Court to decide sidewalk pamphlet issue
Monday, Nov. 10, 2003 | 11:17 a.m.
The Mirage hotel will have to go to court next year to rid itself permanently of the commercial solicitors distributing pornographic handbills on the private sidewalks outside its property.
District Judge Michael Cherry denied motions for summary judgment Friday after both The Mirage's attorney and attorneys for Hillsboro Enterprises, the pamphlet distributor, raised issues Cherry said needed to be decided in trial.
The 5-year-old case addresses whether commercial speech is protected under the First Amendment on a private walkway and began in April 1999, when casinos sought and won a temporary injunction against the pamphleteers.
The Nevada Supreme Court split on the issue in May 2001, with the majority deciding that private sidewalks are not public forums and that First Amendment rights do not apply to commercial solicitors on private property. Even the Nevada Supreme Court justices who viewed the sidewalks as a public forum said commercial speech promoting illegal activity, such as the pamphlets that "appear to solicit offers of illegal prostitution," would not be protected by the First Amendment.
The court referred the case back to Cherry to decide if a permanent injunction should be issued.
A trial next year needs to address whether The Mirage was a state actor, whether the sidewalk was a public forum and whether the commercial speech was deceptive or illegal, Cherry said.
Mirage attorney Todd Bice argued that First Amendment rights for commercial speech applies to the private sidewalks only if the court finds The Mirage is a state actor, taking on all the functions of a government municipality.
Bice said a few courts have applied First Amendment rights to private property, but that "no court has extended it to mean that your private property has to extend to commercial speech."

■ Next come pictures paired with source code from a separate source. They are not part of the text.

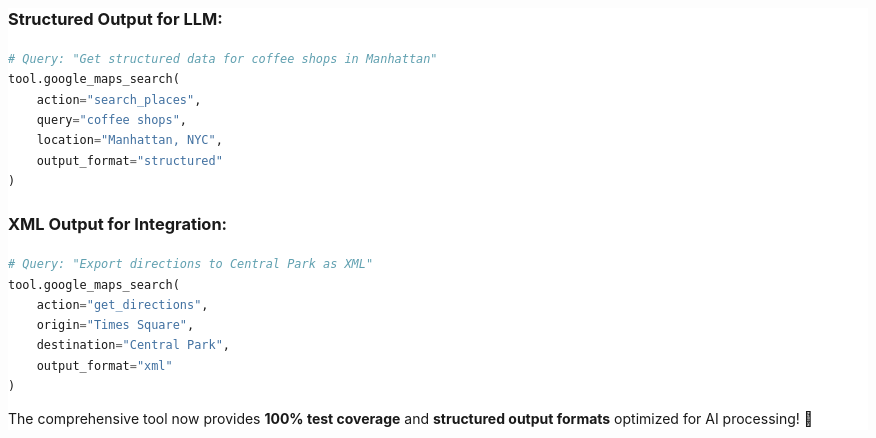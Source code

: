 ### **Structured Output for LLM:**
```python
# Query: "Get structured data for coffee shops in Manhattan"
tool.google_maps_search(
    action="search_places",
    query="coffee shops",
    location="Manhattan, NYC",
    output_format="structured"
)
```

### **XML Output for Integration:**
```python
# Query: "Export directions to Central Park as XML"
tool.google_maps_search(
    action="get_directions",
    origin="Times Square",
    destination="Central Park", 
    output_format="xml"
)
```

The comprehensive tool now provides **100% test coverage** and **structured output formats** optimized for AI processing! 🎉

Attorneys for Hillsboro argued that the real issue is not whether The Mirage is a state actor in this case but whether the sidewalk is a public forum. Attorney Clyde DeWitt argued that the sidewalk is a public forum under the criteria established in a similar case the American Civil Liberties Union brought against the county considering an ordinance restricting pamphlets on Fremont Street. The sidewalk functions as a public thoroughfare, DeWitt said.
"It's been a public thoroughfare since Bugsy Siegel," DeWitt said.

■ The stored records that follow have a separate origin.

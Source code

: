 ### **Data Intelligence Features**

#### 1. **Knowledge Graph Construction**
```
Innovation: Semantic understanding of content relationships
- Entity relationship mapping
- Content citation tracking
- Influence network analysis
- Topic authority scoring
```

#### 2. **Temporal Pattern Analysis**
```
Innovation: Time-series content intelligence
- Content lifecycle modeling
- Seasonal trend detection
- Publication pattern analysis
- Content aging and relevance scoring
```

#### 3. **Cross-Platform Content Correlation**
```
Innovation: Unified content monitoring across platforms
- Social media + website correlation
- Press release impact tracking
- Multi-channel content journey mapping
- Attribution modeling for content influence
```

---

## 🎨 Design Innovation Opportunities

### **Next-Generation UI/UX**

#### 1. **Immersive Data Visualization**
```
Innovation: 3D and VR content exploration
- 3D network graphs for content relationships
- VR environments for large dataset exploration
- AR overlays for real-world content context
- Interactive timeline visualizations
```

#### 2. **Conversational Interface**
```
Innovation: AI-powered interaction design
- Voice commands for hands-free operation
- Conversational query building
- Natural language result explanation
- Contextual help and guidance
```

DeWitt and his fellow attorneys also argued that the court cannot restrict the First Amendment rights of one type of speech and not others.
"Either it is a public forum for all types of speech, including commercial, or it is not," DeWitt said.
Gary Peck, executive director for ACLU of Southern Nevada, said he expects the courts to eventually rule in favor of protecting the First Amendment rights of Hillsboro Enterprises and the rest of the commercial solicitors on the Strip.
"I'm confident that, at the end of the day, that is where this case will end up," Peck said.